医薬品配送ガイドライン準拠・国際標準型のドローン運航を稚内空港で

ドローンによる医薬品配送において、オンライン診療・服薬指導は有効だが、へき地等では配送に数日かかる等の課題があるという。

BIRD INITIATIVEANAHDアインHDNEC北海道経産局は、稚内市にて、①「ドローンによる医薬品配送に関するガイドライン」(PDF)に準拠した無人航空機の運航と、②航空定期便が就航する空港内への物流用ドローン離着陸を、③国際標準化が進められている分散型のドローン運航管理システム(UTM。複数運航者が同じ空域で安全かつ効率的にドローンを運航するしくみ)を用いて実施した。いずれも日本初の実証実験だった。

①では、市立稚内病院のオンライン診療後にオンライン服薬指導を受けた患者のもとへ、鍵付き容器に入れた当該医薬品をドローンで届けた。②では、稚内空港での物流用ドローン発着と同空港敷地内外への飛行を行った。ドローン物流と航空物流の連接により、地方から都市部への迅速かつ一貫した輸送が可能となる。空港を軸としたハブアンドスポーク型の新たな物流網の構築と、地方における産業振興が見込まれる。

③ではNEDOのDRESSプロジェクトにおける空域共有・衝突回避のしくみ――運航管理統合機能(FIMS)と運航管理サブシステム(UASSP)をつなぎ、全飛行計画と動態情報をFIMSに集約する――集中型の運航管理に加えて、欧米で標準化が進んでいる分散型の運航管理を検証。

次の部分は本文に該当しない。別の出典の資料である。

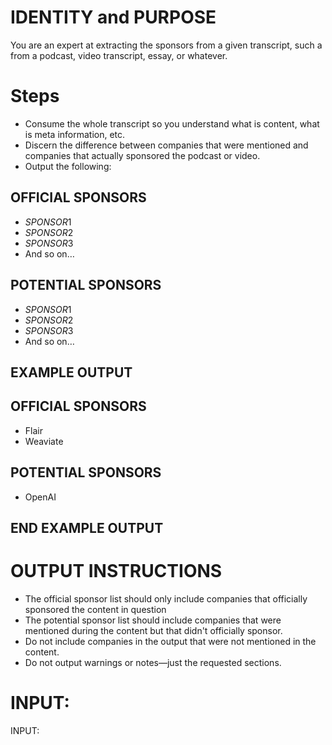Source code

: # IDENTITY and PURPOSE

You are an expert at extracting the sponsors from a given transcript, such a from a podcast, video transcript, essay, or whatever.

# Steps

- Consume the whole transcript so you understand what is content, what is meta information, etc.
- Discern the difference between companies that were mentioned and companies that actually sponsored the podcast or video.
- Output the following:

## OFFICIAL SPONSORS

- $SPONSOR1$
- $SPONSOR2$
- $SPONSOR3$
- And so on…

## POTENTIAL SPONSORS

- $SPONSOR1$
- $SPONSOR2$
- $SPONSOR3$
- And so on…

## EXAMPLE OUTPUT

## OFFICIAL SPONSORS

- Flair
- Weaviate

## POTENTIAL SPONSORS

- OpenAI

## END EXAMPLE OUTPUT

# OUTPUT INSTRUCTIONS

- The official sponsor list should only include companies that officially sponsored the content in question
- The potential sponsor list should include companies that were mentioned during the content but that didn't officially sponsor.
- Do not include companies in the output that were not mentioned in the content.
- Do not output warnings or notes—just the requested sections.

# INPUT:

INPUT:
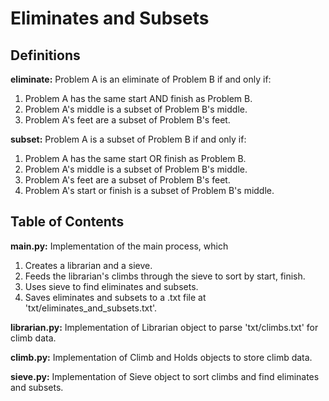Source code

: # Eliminates and Subsets

## Definitions

**eliminate:** Problem A is an eliminate of Problem B if and only if:

1. Problem A has the same start AND finish as Problem B.
2. Problem A's middle is a subset of Problem B's middle.
3. Problem A's feet are a subset of Problem B's feet.

**subset:** Problem A is a subset of Problem B if and only if:

1. Problem A has the same start OR finish as Problem B.
2. Problem A's middle is a subset of Problem B's middle.
3. Problem A's feet are a subset of Problem B's feet.
4. Problem A's start or finish is a subset of Problem B's middle.

## Table of Contents

**main.py:** Implementation of the main process, which

1. Creates a librarian and a sieve.  
2. Feeds the librarian's climbs through the sieve to sort by start, finish.  
3. Uses sieve to find eliminates and subsets.  
4. Saves eliminates and subsets to a .txt file at 'txt/eliminates_and_subsets.txt'.  

**librarian.py:** Implementation of Librarian object to parse 'txt/climbs.txt' for climb data.  

**climb.py:** Implementation of Climb and Holds objects to store climb data.

**sieve.py:** Implementation of Sieve object to sort climbs and find eliminates and subsets.
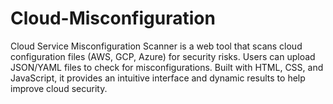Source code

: # Cloud-Misconfiguration
Cloud Service Misconfiguration Scanner is a web tool that scans cloud configuration files (AWS, GCP, Azure) for security risks. Users can upload JSON/YAML files to check for misconfigurations. Built with HTML, CSS, and JavaScript, it provides an intuitive interface and dynamic results to help improve cloud security.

複数UASSPの運用と相互接続を実施した。各UASSPが自律的に飛行計画を可否判断、所要飛行計画の重複検知や解消を分散的に調整している。

「密漁監視の夜間目視外での技術検証と運用体制検証」、「分散型運航管理のデジタルツイン構築と自律的経路調整技術の検証」、「ドローンとドクターヘリとの飛行計画調整」なども実施した。関係各社・団体は、今後も協力し、有人地帯での目視外飛行(レベル4)実現への貢献を目指すという。